Se sentó cansadamente en el coche. Se sentía agotado. Era el tercer accidente al que había tenido que acudir aquella noche, todos de parecidas características. Incluso dudaba en calificarlos de accidentes. Pero, oficialmente, ¿qué otro nombre podía dárseles? ¿Qué otro nombre se atrevería nadie a darles?
—Deberían prohibirse esas reuniones de gente joven —dijo el ayudante, entrando en el coche tras él—, esas...Sesiones. Beben, se drogan, y luego...
No respondió. Ciertamente, eso es lo que diría el informe forense: en los cuerpos se hallarían rastros de alcohol y droga, y era muy fácil imputar un accidente como aquel al alcohol y a la droga. Era una forma como otra cualquiera de quitarse problemas de encima. Sí, de acuerdo, la escalada de la mortalidad juvenil estaba adquiriendo cotas alarmantes, pero eso era porque la juventud de hoy en día bebía y se drogaba. Eso al menos es lo que decían todos. Se estaba hablando de prohibir ya de nuevo ambas cosas...
—En mis tiempos estas cosas no pasaban —dijo su ayudante, que estaba empezando a pensar ya en su jubilación.

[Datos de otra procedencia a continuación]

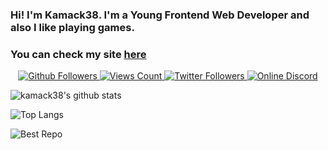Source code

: ### Hi! I'm Kamack38. I'm a Young Frontend Web Developer and also I like playing games.
### You can check my site [here](https://kamack38.github.io/)
<p align="center">
    <a title="GitHUB Followers" href="https://github.com/kamack38" target="_blank">
        <img src="https://img.shields.io/github/followers/kamack38?label=Github%20followers&style=for-the-badge" alt="Github Followers" />
    </a>
    <a title="YouTube Views Count" href="https://www.youtube.com/channel/UCyO3DTKTf_agdJjB-dUQ0QA/videos" target="_blank">
        <img src="https://img.shields.io/youtube/channel/views/UCyO3DTKTf_agdJjB-dUQ0QA?style=for-the-badge" alt="Views Count" />
    </a>
    <a title="Follow on Twitter" href="https://twitter.com/intent/user?screen_name=kamack38" target="_blank">
        <img src="https://img.shields.io/twitter/follow/kamack38?color=1DA1F2&style=for-the-badge" alt="Twitter Followers">
    </a>
    <a title="Discord" href="https://discord.gg/sd62gjV" target="_blank">
        <img src="https://img.shields.io/discord/433614342777208843?label=Discord&style=for-the-badge" alt="Online Discord">
    </a>
    
</p>

![kamack38's github stats](https://github-readme-stats.vercel.app/api?username=kamack38&theme=blueberry&show_icons=true)

![Top Langs](https://github-readme-stats.vercel.app/api/top-langs/?username=kamack38&theme=blueberry&layout=compact)

![Best Repo](https://github-readme-stats.vercel.app/api/pin/?username=kamack38&repo=csgo-config&theme=blueberry)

No, admitió el inspector. No pasaban. Pero entonces al menos la juventud tenía aún una meta, por remota que fuera, un lugar donde ir. Aunque luego sus esperanzas se hundieran en la mediocridad, sus proyectos fracasaran, su vida se estancara en la inutilidad y el vacío. De pronto se sintió tremendamente viejo y cansado. Hizo una seña al chófer para que regresaran.
En el camino de vuelta pasaron ante una casa de ladrillo rojo situada junto a la carretera. Unos años antes hubiera sido calificada de 'victoriana'; ahora tan solo era "una ruina'. Había media docena de coches aparcados ante su entrada. Se veían luces en las ventanas de abajo y en algunas del primer piso, y se oía música y risas. Una figura se agitó tras una de las ventanas del piso alto, haciéndole burlas a la noche.
—Mírelos —dijo el ayudante—. Se lo están pasando en grande. Están todos locos.
—Me pregunto —dijo el inspector reflexivamente— dónde está realmente la locura.
—¿Cómo dice? —preguntó sorprendido su ayudante.
El inspector pareció despertar repentinamente de un mal sueño. No respondió enseguida. Miró fijamente a la carretera. De pronto se había sentido culpable, por algo que no sabía exactamente qué era. Pensó que tenía tres hijos, y que el mayor había llegado ya a la edad de asistir a Sesiones, de hecho ya lo estaba haciendo. Se estremeció.
—No, nada —murmuró—. Pensaba que hoy también vamos a volver tarde a casa.